DATA FOR ANALYSIS below:

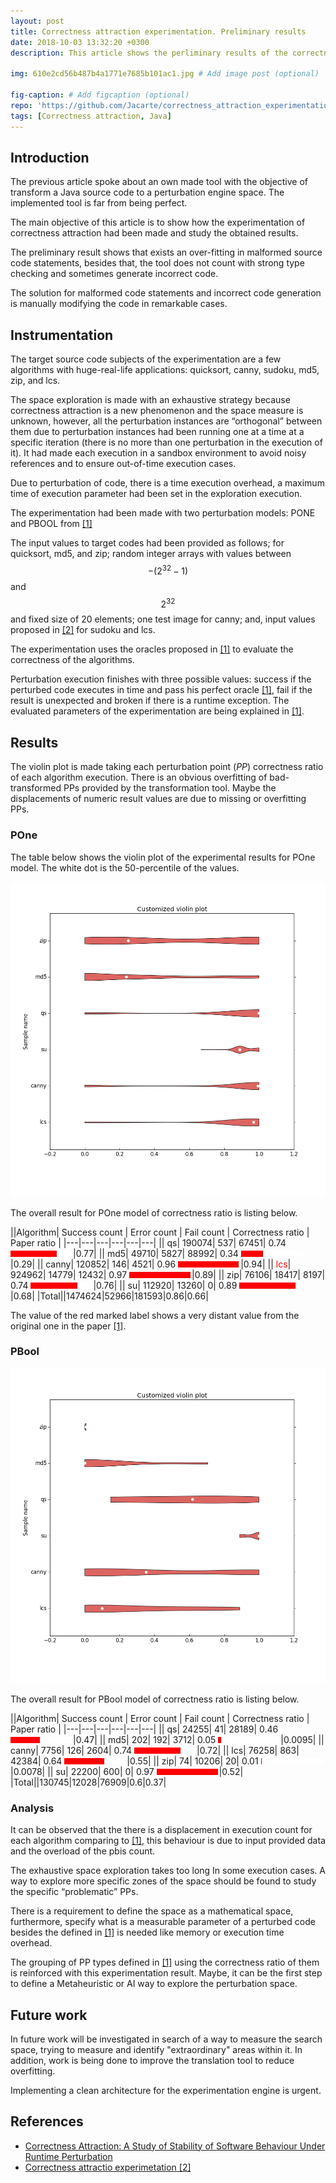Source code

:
 ```yaml
---
layout: post
title: Correctness attraction experimentation. Preliminary results
date: 2018-10-03 13:32:20 +0300
description: This article shows the perliminary results of the correctness attraction experimentation. # Add post description (optional)

img: 610e2cd56b487b4a1771e7685b101ac1.jpg # Add image post (optional)

fig-caption: # Add figcaption (optional)
repo: 'https://github.com/Jacarte/correctness_attraction_experimentation'
tags: [Correctness attraction, Java]
---
```


## Introduction
The previous article spoke about an own made tool with the objective of transform a Java source code to a perturbation engine space. The implemented tool is far from being perfect. 

The main objective of this article is to show how the experimentation of correctness attraction had been made and study the obtained results.

The preliminary result shows that exists an over-fitting in malformed source code statements, besides that, the tool does not count with strong type checking and sometimes generate incorrect code.


The solution for malformed code statements and incorrect code generation is manually modifying the code in remarkable cases.

## Instrumentation

The target source code subjects of the experimentation are a few algorithms with huge-real-life applications: quicksort, canny, sudoku, md5, zip, and lcs.

The space exploration is made with an exhaustive strategy because correctness attraction is a new phenomenon and the space measure is unknown, however, all the perturbation instances are “orthogonal” between them due to perturbation instances had been running one at a time at a specific iteration (there is no more than one perturbation in the execution of it). It had made each execution in a sandbox environment to avoid noisy references and to ensure out-of-time execution cases.

Due to perturbation of code, there is a time execution overhead, a maximum time of execution parameter had been set in the exploration execution.

The experimentation had been made with two perturbation models: PONE and PBOOL from <a href="#bib1"><a href="#bib1">[1]</a></a>

The input values to target codes had been provided as follows; for quicksort, md5, and zip; random integer arrays with values between $$-(2^{32} - 1)$$ and $$2^{32}$$ and fixed size of 20 elements; one test image for canny; and, input values proposed in <a href="#bib2">[2]</a> for sudoku and lcs.

The experimentation uses the oracles proposed in <a href="#bib1"><a href="#bib1">[1]</a></a> to evaluate the correctness of the algorithms.

Perturbation execution finishes with three possible values: success if the perturbed code executes in time and pass his perfect oracle <a href="#bib1">[1]</a>, fail if the result is unexpected and broken if there is a runtime exception. The evaluated parameters of the experimentation are being explained in <a href="#bib1">[1]</a>.
## Results

The violin plot is made taking each perturbation point (*PP*) correctness ratio of each algorithm execution. There is an obvious overfitting of bad-transformed PPs provided by the transformation tool. Maybe the displacements of numeric result values are due to missing or overfitting PPs.

### POne



The table below shows the violin plot of the experimental results for POne model. The white dot is the 50-percentile of the values.

 
![alt results](/assets/img/save_pone.png)

 The overall result for POne model of correctness ratio is listing below.

||Algorithm| Success count | Error count | Fail count | Correctness ratio | Paper ratio |
|---|---|---|---|---|---|
|| qs| 190074| 537| 67451| 0.74 <img src="/assets/img/pone/qs.jpg"/>|0.77|
|| md5| 49710| 5827| 88992| 0.34 <img src="/assets/img/pone/md5.jpg"/>|0.29|
|| canny| 120852| 146| 4521| 0.96 <img src="/assets/img/pone/canny.jpg"/>|0.94|
|| <label style='color:red'>lcs</label>| 924962| 14779| 12432| 0.97 <img src="/assets/img/pone/lcs.jpg"/>|0.89|
|| zip| 76106| 18417| 8197| 0.74 <img src="/assets/img/pone/zip.jpg"/>|0.76|
|| su| 112920| 13260| 0| 0.89 <img src="/assets/img/pone/su.jpg"/>|0.68|
|Total||1474624|52966|181593|0.86|0.66|






The value of the red marked label shows a very distant value from the original one in the paper <a href="#bib1"><a href="#bib1">[1]</a>.

### PBool

![alt results](/assets/img/save.png)

 The overall result for PBool model of correctness ratio is listing below.

||Algorithm| Success count | Error count | Fail count | Correctness ratio | Paper ratio |
|---|---|---|---|---|---|
|| qs| 24255| 41| 28189| 0.46 <img src="/assets/img/pbool/qs.jpg"/>|0.47|
|| md5| 202| 192| 3712| 0.05 <img src="/assets/img/pbool/md5.jpg"/>|0.0095|
|| canny| 7756| 126| 2604| 0.74 <img src="/assets/img/pbool/canny.jpg"/>|0.72|
|| lcs| 76258| 863| 42384| 0.64 <img src="/assets/img/pbool/lcs.jpg"/>|0.55|
|| zip| 74| 10206| 20| 0.01 <img src="/assets/img/pbool/zip.jpg"/>|0.0078|
|| su| 22200| 600| 0| 0.97 <img src="/assets/img/pbool/su.jpg"/>|0.52|
|Total||130745|12028|76909|0.6|0.37|




### Analysis

It can be observed that the there is a displacement in execution count for each algorithm comparing to <a href="#bib1">[1]</a>, this behaviour is due to input provided data and the overload of the pbis count. 

The exhaustive space exploration takes too long In some execution cases. A way to explore more specific zones of the space should be found to study the specific “problematic” PPs. 

There is a requirement to define the space as a mathematical space, furthermore, specify what is a measurable parameter of a perturbed code besides the defined in <a href="#bib1">[1]</a> is needed like memory or execution time overhead.

The grouping of PP types defined in <a href="#bib1">[1]</a> using the correctness ratio of them is reinforced with this experimentation result. Maybe, it can be the first step to define a Metaheuristic or AI way to explore the perturbation space.


## Future work

In future work will be investigated in search of a way to measure the search space, trying to measure and identify "extraordinary" areas within it. In addition, work is being done to improve the translation tool to reduce overfitting.

Implementing a clean architecture for the experimentation engine is urgent.

## References
- <a id="bib1" href="https://arxiv.org/pdf/1611.09187.pdf">Correctness Attraction: A Study of Stability of
Software Behaviour Under Runtime Perturbation</a>
- <a id='bib2' href='https://github.com/Spirals-Team/correctness-attraction-experiments'>Correctness attractio experimetation [2]</a>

End of DATA FOR ANALYSIS.

INSTRUCTIONS TO FOLLOW: Looking at the data above, return every line from the one with "The preliminary result" down to the one with "The experimentation had", exactly and inclusively.

TASK SOLUTION:
The preliminary result shows that exists an over-fitting in malformed source code statements, besides that, the tool does not count with strong type checking and sometimes generate incorrect code.


The solution for malformed code statements and incorrect code generation is manually modifying the code in remarkable cases.

## Instrumentation

The target source code subjects of the experimentation are a few algorithms with huge-real-life applications: quicksort, canny, sudoku, md5, zip, and lcs.

The space exploration is made with an exhaustive strategy because correctness attraction is a new phenomenon and the space measure is unknown, however, all the perturbation instances are “orthogonal” between them due to perturbation instances had been running one at a time at a specific iteration (there is no more than one perturbation in the execution of it). It had made each execution in a sandbox environment to avoid noisy references and to ensure out-of-time execution cases.

Due to perturbation of code, there is a time execution overhead, a maximum time of execution parameter had been set in the exploration execution.

The experimentation had been made with two perturbation models: PONE and PBOOL from <a href="#bib1"><a href="#bib1">[1]</a></a>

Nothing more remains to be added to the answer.